### The task
In this material, which lines include the string "Jetson"? Show them.

### Input for this task
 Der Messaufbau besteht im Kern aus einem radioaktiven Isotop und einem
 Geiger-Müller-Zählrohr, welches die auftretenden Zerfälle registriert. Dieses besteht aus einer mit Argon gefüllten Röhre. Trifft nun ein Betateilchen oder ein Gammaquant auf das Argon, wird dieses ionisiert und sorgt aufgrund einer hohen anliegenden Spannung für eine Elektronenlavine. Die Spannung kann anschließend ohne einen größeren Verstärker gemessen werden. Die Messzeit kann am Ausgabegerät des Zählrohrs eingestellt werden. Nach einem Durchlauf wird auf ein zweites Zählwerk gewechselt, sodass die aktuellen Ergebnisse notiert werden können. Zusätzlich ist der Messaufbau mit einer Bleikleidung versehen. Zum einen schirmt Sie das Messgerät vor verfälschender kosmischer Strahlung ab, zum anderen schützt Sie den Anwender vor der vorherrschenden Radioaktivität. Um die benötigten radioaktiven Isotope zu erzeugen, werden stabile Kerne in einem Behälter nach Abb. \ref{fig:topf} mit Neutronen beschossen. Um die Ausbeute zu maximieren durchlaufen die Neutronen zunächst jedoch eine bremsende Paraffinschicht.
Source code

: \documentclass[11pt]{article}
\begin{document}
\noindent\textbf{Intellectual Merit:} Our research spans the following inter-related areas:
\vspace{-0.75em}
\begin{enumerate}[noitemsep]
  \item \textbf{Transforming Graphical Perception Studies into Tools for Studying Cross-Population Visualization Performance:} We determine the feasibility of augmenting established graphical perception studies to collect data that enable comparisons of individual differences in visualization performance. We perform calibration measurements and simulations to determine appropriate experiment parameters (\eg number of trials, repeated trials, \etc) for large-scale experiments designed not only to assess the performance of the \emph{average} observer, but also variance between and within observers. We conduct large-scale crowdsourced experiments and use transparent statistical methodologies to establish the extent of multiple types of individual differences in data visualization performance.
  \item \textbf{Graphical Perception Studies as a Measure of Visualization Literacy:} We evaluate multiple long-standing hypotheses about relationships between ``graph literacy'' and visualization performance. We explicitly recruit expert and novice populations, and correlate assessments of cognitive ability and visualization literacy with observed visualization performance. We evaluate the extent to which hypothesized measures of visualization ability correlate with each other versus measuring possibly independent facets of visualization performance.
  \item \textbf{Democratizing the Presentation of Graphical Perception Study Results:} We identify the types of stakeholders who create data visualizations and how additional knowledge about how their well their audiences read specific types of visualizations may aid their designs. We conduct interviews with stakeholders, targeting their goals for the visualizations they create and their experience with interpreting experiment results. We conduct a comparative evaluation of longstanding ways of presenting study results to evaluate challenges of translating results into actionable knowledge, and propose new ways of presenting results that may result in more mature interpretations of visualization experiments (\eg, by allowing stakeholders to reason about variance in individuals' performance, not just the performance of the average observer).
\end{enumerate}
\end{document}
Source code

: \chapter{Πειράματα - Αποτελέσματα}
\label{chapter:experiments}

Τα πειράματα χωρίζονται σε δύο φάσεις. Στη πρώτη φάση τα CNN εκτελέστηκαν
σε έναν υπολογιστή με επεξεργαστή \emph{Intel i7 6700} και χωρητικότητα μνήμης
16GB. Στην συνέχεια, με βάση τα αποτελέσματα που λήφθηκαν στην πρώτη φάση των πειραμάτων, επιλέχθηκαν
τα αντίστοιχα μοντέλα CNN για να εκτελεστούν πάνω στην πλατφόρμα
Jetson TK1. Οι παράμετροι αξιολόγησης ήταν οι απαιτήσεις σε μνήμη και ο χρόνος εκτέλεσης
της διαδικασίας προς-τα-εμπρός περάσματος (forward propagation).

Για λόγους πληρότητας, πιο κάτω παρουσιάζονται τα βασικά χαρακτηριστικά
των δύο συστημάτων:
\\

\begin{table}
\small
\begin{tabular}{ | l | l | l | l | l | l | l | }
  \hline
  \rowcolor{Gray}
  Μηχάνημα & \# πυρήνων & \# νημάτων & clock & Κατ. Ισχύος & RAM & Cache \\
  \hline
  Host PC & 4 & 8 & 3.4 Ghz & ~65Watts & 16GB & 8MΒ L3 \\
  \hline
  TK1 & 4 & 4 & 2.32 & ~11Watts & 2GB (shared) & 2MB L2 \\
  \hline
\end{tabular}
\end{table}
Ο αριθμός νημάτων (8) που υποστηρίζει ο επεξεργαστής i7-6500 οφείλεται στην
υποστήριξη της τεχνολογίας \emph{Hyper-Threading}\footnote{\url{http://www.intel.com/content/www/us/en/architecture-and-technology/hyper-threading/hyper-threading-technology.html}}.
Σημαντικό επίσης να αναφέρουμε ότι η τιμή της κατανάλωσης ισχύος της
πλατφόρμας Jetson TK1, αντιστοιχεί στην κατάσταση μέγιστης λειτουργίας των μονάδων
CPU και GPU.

---

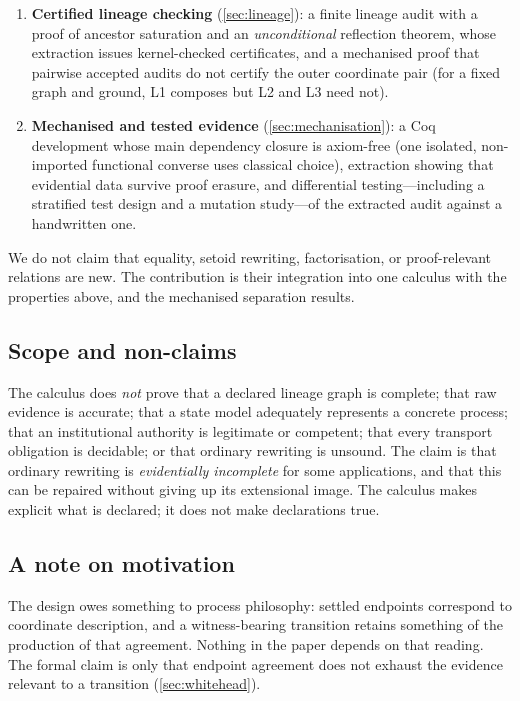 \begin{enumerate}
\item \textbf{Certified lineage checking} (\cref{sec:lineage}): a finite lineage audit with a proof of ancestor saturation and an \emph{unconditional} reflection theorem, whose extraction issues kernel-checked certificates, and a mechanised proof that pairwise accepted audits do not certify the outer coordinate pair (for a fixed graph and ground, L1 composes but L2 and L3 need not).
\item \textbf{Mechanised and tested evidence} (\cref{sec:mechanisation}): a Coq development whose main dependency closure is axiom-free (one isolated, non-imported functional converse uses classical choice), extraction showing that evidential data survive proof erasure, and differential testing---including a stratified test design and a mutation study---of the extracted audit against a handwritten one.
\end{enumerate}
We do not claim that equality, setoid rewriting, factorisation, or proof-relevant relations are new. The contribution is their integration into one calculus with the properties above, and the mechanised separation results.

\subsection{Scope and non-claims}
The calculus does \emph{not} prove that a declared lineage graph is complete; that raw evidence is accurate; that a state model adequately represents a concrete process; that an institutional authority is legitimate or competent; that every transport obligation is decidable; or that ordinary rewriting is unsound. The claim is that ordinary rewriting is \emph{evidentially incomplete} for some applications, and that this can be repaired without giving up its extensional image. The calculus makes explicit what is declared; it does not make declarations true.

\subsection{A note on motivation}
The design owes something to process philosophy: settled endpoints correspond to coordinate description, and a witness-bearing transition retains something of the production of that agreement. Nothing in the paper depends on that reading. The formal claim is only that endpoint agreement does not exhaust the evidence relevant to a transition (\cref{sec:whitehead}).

* * *

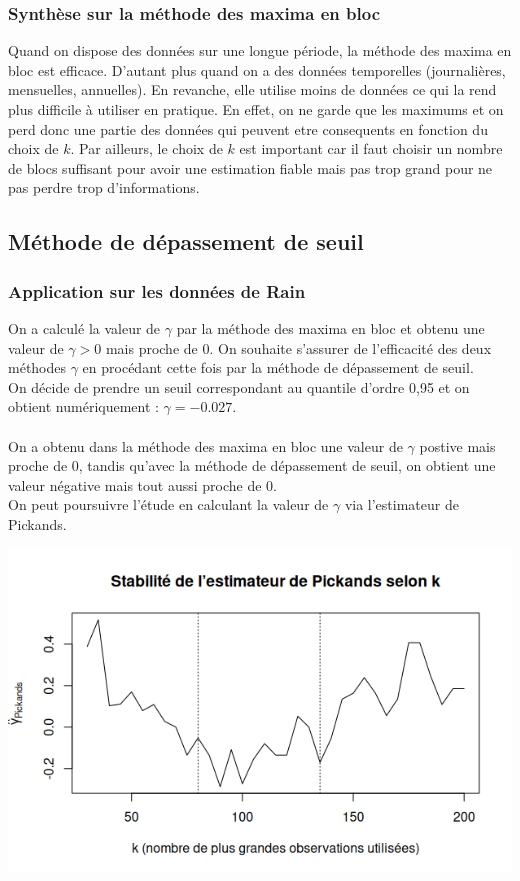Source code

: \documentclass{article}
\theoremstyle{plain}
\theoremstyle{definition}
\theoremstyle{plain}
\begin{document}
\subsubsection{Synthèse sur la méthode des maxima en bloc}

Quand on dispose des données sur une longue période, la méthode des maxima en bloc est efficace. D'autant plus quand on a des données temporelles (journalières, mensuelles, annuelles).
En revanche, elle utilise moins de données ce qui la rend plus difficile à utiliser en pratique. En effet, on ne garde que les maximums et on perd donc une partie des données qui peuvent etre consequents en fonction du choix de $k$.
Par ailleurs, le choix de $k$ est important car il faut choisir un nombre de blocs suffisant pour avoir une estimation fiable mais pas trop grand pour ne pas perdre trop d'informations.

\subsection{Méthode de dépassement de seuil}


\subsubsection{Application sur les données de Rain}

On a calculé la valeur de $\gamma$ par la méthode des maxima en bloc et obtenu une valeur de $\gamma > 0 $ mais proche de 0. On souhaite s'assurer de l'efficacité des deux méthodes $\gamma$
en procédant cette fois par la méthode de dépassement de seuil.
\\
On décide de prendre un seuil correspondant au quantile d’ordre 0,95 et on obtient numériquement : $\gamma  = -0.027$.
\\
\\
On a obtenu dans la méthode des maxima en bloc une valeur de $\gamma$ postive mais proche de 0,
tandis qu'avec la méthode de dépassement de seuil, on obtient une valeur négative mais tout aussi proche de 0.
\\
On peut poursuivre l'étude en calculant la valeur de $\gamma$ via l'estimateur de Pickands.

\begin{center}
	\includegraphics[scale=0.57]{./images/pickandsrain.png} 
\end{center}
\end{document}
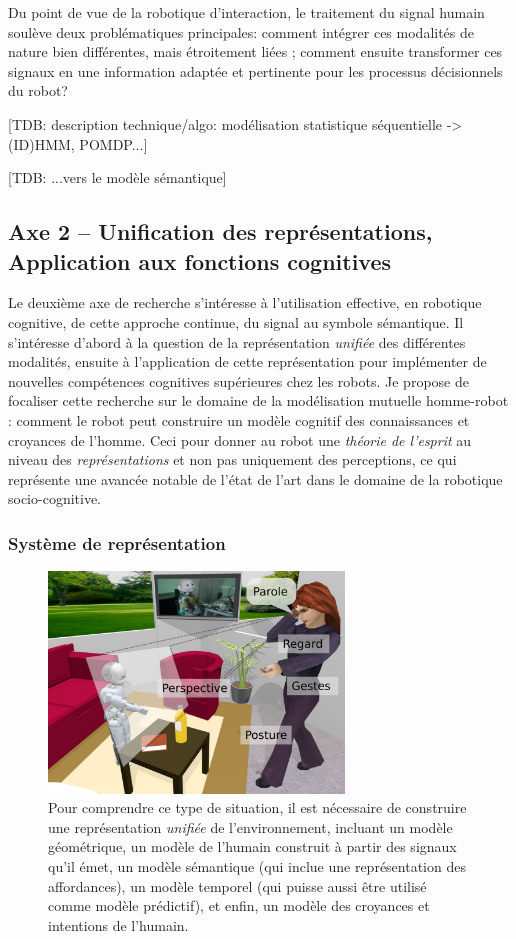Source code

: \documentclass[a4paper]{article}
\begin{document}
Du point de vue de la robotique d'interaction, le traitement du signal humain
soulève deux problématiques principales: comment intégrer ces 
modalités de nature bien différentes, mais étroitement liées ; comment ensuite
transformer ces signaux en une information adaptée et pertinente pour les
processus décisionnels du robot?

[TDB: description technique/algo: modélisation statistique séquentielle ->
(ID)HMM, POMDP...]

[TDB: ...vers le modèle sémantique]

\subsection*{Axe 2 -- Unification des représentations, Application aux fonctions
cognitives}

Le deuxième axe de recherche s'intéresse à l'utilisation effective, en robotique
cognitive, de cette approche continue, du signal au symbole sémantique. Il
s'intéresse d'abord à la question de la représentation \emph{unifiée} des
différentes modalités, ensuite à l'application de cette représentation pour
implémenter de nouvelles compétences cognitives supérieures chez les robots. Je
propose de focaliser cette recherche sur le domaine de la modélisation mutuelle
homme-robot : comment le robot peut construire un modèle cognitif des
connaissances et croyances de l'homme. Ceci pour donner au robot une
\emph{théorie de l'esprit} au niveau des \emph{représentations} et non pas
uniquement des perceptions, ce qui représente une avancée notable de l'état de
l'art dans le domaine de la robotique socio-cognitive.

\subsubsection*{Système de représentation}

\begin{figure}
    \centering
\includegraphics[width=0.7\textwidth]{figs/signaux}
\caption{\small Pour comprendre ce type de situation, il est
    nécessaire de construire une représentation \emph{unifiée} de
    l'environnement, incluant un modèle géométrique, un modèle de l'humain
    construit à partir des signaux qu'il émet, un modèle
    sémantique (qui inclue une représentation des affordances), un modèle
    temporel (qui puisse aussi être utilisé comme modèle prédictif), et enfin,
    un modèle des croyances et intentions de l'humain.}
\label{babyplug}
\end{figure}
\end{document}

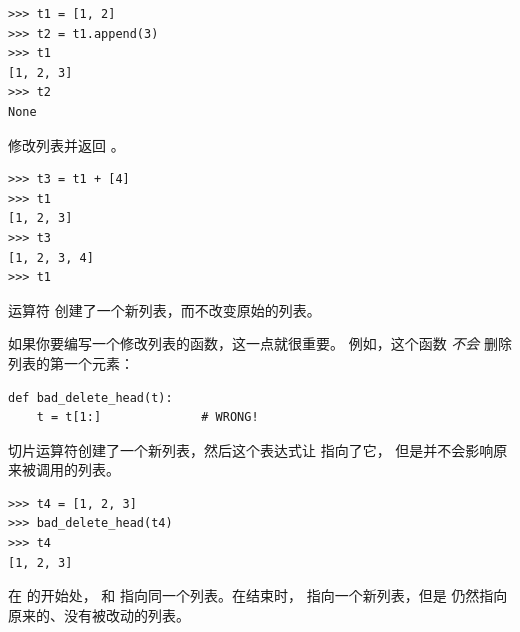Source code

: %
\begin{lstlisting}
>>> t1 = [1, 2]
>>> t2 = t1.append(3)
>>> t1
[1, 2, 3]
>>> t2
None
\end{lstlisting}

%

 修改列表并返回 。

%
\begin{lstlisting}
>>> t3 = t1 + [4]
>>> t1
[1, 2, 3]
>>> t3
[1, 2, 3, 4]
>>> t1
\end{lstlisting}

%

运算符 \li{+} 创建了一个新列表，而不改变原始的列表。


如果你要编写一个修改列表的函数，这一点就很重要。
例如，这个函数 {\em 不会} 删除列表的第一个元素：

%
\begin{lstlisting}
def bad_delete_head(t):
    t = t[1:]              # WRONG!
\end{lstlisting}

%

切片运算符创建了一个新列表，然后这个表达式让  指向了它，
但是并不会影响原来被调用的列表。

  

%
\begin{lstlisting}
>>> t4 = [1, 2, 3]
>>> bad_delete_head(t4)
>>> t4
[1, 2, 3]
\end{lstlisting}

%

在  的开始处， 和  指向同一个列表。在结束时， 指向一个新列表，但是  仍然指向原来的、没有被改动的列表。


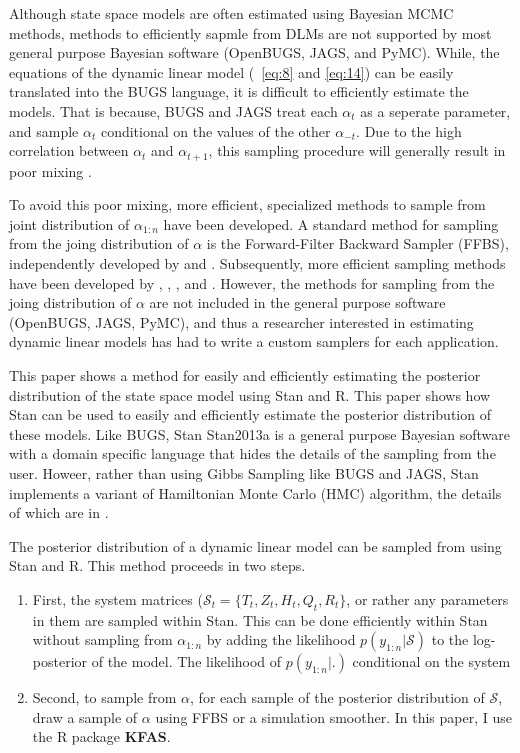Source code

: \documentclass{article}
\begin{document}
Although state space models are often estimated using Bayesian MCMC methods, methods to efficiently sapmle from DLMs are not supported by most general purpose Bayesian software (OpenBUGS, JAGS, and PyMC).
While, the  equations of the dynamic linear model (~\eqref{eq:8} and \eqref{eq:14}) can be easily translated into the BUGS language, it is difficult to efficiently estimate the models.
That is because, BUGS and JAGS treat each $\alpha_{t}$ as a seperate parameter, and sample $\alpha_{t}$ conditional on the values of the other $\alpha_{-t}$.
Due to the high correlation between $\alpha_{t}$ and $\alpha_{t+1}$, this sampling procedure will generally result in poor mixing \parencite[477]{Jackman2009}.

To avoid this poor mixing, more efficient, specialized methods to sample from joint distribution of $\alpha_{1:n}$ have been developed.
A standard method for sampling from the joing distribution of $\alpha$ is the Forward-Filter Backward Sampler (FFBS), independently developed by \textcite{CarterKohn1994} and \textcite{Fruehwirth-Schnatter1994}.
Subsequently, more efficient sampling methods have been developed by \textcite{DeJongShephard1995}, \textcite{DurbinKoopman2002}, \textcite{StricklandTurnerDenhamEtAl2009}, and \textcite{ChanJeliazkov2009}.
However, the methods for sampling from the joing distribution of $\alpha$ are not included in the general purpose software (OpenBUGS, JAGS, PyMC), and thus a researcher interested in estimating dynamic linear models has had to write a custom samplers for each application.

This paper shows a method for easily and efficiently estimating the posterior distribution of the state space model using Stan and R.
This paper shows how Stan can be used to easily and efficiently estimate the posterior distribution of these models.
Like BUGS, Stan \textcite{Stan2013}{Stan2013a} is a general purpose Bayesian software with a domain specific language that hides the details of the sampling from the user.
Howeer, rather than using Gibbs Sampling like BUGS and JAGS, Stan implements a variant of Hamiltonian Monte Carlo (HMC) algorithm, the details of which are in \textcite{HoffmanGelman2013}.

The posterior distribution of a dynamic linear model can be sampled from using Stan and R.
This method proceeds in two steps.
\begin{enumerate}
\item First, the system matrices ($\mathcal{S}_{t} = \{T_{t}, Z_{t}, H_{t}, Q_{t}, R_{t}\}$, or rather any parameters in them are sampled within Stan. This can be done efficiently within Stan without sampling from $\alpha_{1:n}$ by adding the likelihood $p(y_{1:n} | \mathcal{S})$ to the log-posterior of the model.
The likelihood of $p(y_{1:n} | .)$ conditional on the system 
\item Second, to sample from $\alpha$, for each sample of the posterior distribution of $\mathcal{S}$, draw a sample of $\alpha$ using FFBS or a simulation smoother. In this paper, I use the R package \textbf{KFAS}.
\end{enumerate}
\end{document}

### Output for this exercise
Jetson TK1. Οι παράμετροι αξιολόγησης ήταν οι απαιτήσεις σε μνήμη και ο χρόνος εκτέλεσης
πλατφόρμας Jetson TK1, αντιστοιχεί στην κατάσταση μέγιστης λειτουργίας των μονάδων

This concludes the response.